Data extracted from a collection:
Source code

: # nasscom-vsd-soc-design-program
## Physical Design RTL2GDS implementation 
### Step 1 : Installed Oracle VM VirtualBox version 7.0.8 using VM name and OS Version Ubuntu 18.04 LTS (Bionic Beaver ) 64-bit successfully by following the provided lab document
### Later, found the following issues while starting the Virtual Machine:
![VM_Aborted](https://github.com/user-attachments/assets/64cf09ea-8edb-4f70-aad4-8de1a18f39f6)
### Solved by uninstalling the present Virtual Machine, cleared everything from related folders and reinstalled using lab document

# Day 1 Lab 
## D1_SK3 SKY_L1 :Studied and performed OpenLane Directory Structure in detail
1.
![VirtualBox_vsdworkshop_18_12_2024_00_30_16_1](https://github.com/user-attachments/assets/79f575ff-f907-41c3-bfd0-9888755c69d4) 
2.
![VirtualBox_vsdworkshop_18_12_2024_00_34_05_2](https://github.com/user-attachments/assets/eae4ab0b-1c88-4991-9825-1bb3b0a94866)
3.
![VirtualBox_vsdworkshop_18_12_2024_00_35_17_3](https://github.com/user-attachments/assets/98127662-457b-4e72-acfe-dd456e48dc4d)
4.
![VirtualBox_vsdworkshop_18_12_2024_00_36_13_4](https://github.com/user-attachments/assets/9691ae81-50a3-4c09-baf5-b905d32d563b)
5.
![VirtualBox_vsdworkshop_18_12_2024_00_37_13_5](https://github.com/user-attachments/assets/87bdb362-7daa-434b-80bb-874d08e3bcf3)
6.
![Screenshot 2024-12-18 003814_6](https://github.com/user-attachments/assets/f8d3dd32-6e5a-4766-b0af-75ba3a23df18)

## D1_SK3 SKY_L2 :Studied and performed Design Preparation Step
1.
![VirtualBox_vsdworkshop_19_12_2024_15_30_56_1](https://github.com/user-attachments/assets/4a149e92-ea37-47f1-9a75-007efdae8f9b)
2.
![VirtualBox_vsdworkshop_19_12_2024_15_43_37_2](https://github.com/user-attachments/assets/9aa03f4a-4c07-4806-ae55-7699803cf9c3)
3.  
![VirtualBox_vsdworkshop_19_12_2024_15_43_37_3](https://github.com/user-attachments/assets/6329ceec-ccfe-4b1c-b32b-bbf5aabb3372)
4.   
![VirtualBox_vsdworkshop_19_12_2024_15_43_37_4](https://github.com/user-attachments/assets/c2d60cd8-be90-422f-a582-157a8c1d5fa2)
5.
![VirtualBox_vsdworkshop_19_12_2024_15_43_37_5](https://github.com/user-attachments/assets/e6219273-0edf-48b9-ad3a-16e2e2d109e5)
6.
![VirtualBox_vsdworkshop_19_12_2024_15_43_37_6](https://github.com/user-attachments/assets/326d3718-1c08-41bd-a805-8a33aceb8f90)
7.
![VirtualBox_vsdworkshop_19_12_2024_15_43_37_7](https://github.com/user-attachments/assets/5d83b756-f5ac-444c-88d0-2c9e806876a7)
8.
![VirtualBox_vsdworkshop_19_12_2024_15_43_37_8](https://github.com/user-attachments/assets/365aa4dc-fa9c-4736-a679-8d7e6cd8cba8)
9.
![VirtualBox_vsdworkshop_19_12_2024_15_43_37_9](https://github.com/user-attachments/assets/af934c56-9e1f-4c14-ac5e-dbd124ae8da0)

Task to carry out: Within the data above, pick out all lines holding the word "Machine".

Result below:
### Later, found the following issues while starting the Virtual Machine:
### Solved by uninstalling the present Virtual Machine, cleared everything from related folders and reinstalled using lab document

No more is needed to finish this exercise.